The Barlow Building is a historical building located in downtown Bellingham, Washington. The building was completed in 1892. It is one of the oldest and best examples of a single-story commercial buildings still standing in Bellingham's business district. It was added to the National Register of Historic Places in 2004.

==History==

The building was commissioned by Philip Baum and opened in 1892 as a grocery store. The space was later taken over by Morgan & Matthes Grocery, run by Jenkin Morgan and Otto L. Matthes. The duo also owned another grocery store in the Fairhaven neighborhood. The store closed in 1904.

After this, the building became a saloon named The Crown, run by Eddie Anderson. Ownership of the bar later transferred to Michael Schneider. From 1909 to 1910, the bar was owned by Walter K. Martin. In 1910, the bar closed due to mounting pressures from the temperance movement in Washington.

The building was vacant until 1913 before it was bought by Clifford Barlow, who became the namesake of the building.
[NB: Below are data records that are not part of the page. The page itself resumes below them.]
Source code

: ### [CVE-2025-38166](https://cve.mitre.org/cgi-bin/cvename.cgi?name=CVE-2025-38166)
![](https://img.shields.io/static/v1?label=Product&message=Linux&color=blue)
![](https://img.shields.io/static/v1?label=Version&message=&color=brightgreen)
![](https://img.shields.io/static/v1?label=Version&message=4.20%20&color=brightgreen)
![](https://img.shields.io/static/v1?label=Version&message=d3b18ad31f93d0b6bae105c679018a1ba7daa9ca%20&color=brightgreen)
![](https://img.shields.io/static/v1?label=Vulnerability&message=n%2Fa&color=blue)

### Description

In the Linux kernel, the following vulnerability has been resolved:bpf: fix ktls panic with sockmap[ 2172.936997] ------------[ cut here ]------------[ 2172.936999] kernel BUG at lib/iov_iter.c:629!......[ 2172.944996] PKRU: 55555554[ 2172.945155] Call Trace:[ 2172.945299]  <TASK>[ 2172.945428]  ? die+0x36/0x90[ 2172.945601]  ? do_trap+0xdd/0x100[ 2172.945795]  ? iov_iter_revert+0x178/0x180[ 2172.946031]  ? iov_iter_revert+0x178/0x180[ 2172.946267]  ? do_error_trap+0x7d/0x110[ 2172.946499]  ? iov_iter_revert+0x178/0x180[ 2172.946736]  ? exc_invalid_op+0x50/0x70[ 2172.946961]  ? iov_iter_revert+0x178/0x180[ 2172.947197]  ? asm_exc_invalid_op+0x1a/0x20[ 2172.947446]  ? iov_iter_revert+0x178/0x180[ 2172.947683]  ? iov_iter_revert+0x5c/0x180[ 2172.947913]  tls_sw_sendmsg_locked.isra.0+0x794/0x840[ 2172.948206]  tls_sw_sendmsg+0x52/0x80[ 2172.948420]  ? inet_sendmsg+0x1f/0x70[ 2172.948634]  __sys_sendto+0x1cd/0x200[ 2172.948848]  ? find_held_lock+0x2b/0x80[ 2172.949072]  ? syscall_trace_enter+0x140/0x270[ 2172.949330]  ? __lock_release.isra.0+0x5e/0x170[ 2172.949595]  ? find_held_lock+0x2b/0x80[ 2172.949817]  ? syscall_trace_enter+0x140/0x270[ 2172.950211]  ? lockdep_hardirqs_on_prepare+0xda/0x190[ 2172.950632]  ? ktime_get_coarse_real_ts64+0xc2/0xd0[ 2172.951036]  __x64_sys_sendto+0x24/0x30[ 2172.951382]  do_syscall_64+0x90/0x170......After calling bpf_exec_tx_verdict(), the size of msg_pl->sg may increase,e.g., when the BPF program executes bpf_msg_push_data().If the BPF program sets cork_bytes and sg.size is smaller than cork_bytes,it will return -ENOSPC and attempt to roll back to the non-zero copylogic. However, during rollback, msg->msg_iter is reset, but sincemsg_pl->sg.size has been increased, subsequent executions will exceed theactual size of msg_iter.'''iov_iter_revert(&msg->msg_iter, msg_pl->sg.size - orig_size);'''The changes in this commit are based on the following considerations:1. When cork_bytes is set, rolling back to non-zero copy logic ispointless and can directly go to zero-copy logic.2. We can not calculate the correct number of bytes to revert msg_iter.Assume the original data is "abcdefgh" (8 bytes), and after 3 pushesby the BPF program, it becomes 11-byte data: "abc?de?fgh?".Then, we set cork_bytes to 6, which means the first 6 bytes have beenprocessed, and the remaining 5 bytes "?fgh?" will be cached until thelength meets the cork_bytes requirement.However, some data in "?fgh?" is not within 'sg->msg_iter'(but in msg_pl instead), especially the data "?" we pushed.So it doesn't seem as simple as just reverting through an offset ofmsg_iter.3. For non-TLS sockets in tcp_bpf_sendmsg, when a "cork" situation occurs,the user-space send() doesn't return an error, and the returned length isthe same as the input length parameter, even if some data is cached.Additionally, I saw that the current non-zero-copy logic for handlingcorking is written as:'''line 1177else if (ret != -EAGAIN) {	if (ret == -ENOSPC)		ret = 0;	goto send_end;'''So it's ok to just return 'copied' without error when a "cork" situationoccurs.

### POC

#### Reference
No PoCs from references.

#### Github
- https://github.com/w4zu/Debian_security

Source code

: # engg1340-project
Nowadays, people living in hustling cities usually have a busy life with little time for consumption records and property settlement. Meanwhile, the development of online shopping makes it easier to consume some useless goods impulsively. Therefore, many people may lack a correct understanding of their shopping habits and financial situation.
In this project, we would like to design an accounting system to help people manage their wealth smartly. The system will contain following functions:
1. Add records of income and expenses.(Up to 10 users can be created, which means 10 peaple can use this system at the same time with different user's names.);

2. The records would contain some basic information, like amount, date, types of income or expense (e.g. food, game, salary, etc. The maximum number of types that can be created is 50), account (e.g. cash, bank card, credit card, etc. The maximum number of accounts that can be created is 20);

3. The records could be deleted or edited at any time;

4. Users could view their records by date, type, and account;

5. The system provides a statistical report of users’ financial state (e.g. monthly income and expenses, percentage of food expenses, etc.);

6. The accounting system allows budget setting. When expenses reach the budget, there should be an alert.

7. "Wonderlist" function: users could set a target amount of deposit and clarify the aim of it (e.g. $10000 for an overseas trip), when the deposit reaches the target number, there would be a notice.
Before moving to this building, he had previously operated his business at 307 Holly St. The store sold a number of leather specialty goods, such as luggage. Barlow remodeled the facade of the building in 1925, featuring marble and brick detailing that was common of art deco architecture. The roof of the building was repaired in 1929 and again in 1939. Barlow operated his business in the building before dying in 1954. The store closed in 1959.

The building was vacant until 1962, when the Bellingham Hardware Company moved in. By 1968, a beauty school named the Bellingham Beauty School operated in the building. The school was owned by Mike and Cis Kennard. In 1977, the roof was again remodeled. The beauty school remained as the tenant of the building until 2003, when it was bought by Daylight properties for $342,500. The beauty school relocated to a spot closer to Whatcom Community College. Daylight undertook major restoration efforts, restoring the art deco exterior of the building to how it looked according to a 1929 photograph.

The building was added to the National Register of Historic Places on December 15, 2004. From 2004 to 2016, a video rental store named Film is Truth operated from the building. In 2016, a restaurant named Goat Mountain Pizza opened in the space. The restaurant was founded in 2012 by owner Chas Kubis. In 2019, Goat Mountain closed when the building underwent renovations. A restaurant named Black Sheep, also owned by Kubis, expanded into the space. As of 2024, Black Sheep remains in this space.